Un problème supplémentaire est que l’on entend appliquer
les principes de la microfinance d’un intérêt indiscutable par ailleurs à des
populations hétérogènes dans leur pauvreté relative.
On se retrouve donc en fait dans une agriculture à deux
vitesses : l’une de type industriel, comme chez nous, qui doit se
soumettre aux règles de l’Organisation Mondiale du Commerce, l’autre de type
social qui concerne la très grande
majorité des populations rurales.
On notera au passage que dans le second cas les résultats
des actions menées pour atteindre des objectifs sociaux sont mesurés selon des
critères uniquement économiques.
Le financement est réalisé pour le premier type, la
minorité, par les banques commerciales traditionnelles, pour le second par des
systèmes complexes, notamment mutuelles d’épargne et de crédit qui fleurissent
à qui mieux mieux sur le plan local, sans aucune coordination nationale, et qui
finalement n’arrivent à concerner qu’une « minorité de la
majorité » : les plus pauvres parmi les pauvres, les autres devant se
débrouiller comme ils peuvent en recourant notamment au crédit informel.

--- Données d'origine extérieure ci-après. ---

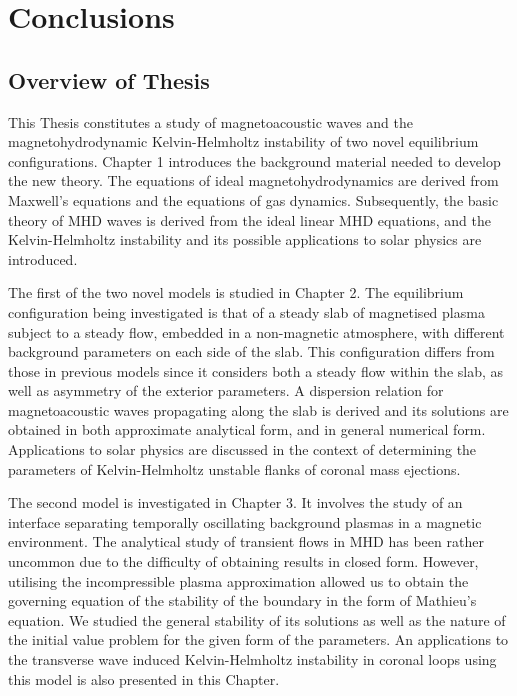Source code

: \documentclass[12pt]{ociamthesis}
\begin{document}
\baselineskip=18pt


\chapter{Conclusions}

\section{Overview of Thesis}

This Thesis constitutes a study of magnetoacoustic waves and the magnetohydrodynamic Kelvin-Helmholtz instability of two novel equilibrium configurations.
Chapter 1 introduces the background material needed to develop the new theory.
The equations of ideal magnetohydrodynamics are derived from Maxwell's equations and the equations of gas dynamics.
Subsequently, the basic theory of MHD waves is derived from the ideal linear MHD equations, and the Kelvin-Helmholtz instability and its possible applications to solar physics are introduced.

The first of the two novel models is studied in Chapter 2.
The equilibrium configuration being investigated is that of a steady slab of magnetised plasma subject to a steady flow, embedded in a non-magnetic atmosphere, with different background parameters on each side of the slab.
This configuration differs from those in previous models since it considers both a steady flow within the slab, as well as asymmetry of the exterior parameters.
A dispersion relation for magnetoacoustic waves propagating along the slab is derived and its solutions are obtained in both approximate analytical form, and in general numerical form.
Applications to solar physics are discussed in the context of determining the parameters of Kelvin-Helmholtz unstable flanks of coronal mass ejections.

The second model is investigated in Chapter 3.
It involves the study of an interface separating temporally oscillating background plasmas in a magnetic environment.
The analytical study of transient flows in MHD has been rather uncommon due to the difficulty of obtaining results in closed form.
However, utilising the incompressible plasma approximation allowed us to obtain the governing equation of the stability of the boundary in the form of Mathieu's equation.
We studied the general stability of its solutions as well as the nature of the initial value problem for the given form of the parameters.
An applications to the transverse wave induced Kelvin-Helmholtz instability in coronal loops using this model is also presented in this Chapter.
\end{document}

Le résultat désastreux est double :
La ressource d’épargne et de dépôts – qui est une
ressource bon marché – en excédent localement ne peut être transférée
directement et à prix coûtant chez ceux où elle manque et transite par le
système bancaire où elle est, soit utilisée au prix fort au financement des
autres secteurs de l’économie, soit réacheminée toujours au prix fort vers les
structures de microfinance momentanément déficitaires en ressource.
Ce système encore une fois à deux vitesses, au delà du
fait qu’il accroît les déséquilibres liés à deux types de systèmes
d’exploitation extrêmes : agriculture de subsistance et agriculture
industrielle, a l’inconvénient d’isoler les plus pauvres, les empêchant comme
on vient de le voir de profiter de la solidarité au sein de leur groupe même en
ce qui concerne la ressource bancaire.
C’est bien au niveau de cette notion de solidarité que se
trouve la solution au problème du financement du secteur primaire.
Autant il serait vain en effet de vouloir faire jouer la
solidarité du monde agricole en faveur des plus déshérités en isolant ces
derniers dans des ghettos, autant il est possible de la mettre en œuvre
efficacement dans des systèmes qui intègrent tous les acteurs de ce secteur,
ceux momentanément déshérités bénéficiant de l’assistance du groupe.
Bergerac le 3 septembre 2010
Jean-Pierre CANOT
Auteur de « Apprends-nous plutôt à
pêcher ! »
http://ehlafrancetoutfoutlecamp.blogs.nouvelobs.com/
http://reviensilssontdevenusfous.blogs.sudouest.com
[1] Grameen signifie « village »
c’est dire que le concept s’appuyait sur le principe de proximité !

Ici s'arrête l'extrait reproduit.